→ About this exercise: Wherever a line in the data holds the word "controllore", pull that line out.

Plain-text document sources
.....

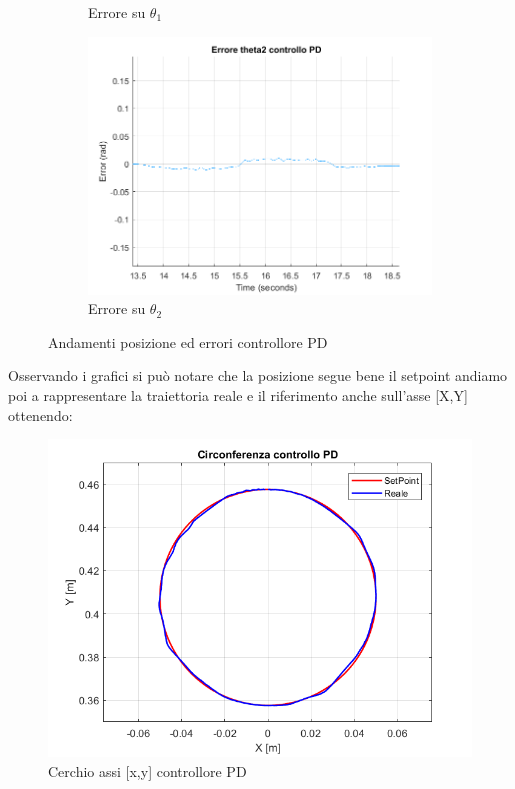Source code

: \begin{figure}[!ht]
\begin{subfigure}{.5\textwidth}
  \caption{Errore su $\theta_1$}
  \label{fig:sub-pd3p}
\end{subfigure}
\begin{subfigure}{.5\textwidth}
  \centering
  \includegraphics[width=.8\linewidth]{Immagini/Traiettorie/ErroreTheta2PD}  
  \caption{Errore su $\theta_2$}
  \label{fig:sub-pd4p}
\end{subfigure}
\caption{Andamenti posizione ed errori controllore PD}
\label{fig:AndamentiPD}
\end{figure}
Osservando i grafici si può notare che la posizione segue bene il setpoint andiamo poi a rappresentare la traiettoria reale e il riferimento anche sull'asse [X,Y] ottenendo: 
\begin{figure}[ht]
	\begin{center}
		\includegraphics[scale=0.5]{Immagini/Traiettorie/Cerchio}
		\caption{Cerchio assi  [x,y] controllore PD}
		\label{fig:PDBracciaC}
	\end{center}
\end{figure}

.....

→ Expected output:
\caption{Andamenti posizione ed errori controllore PD}
		\caption{Cerchio assi  [x,y] controllore PD}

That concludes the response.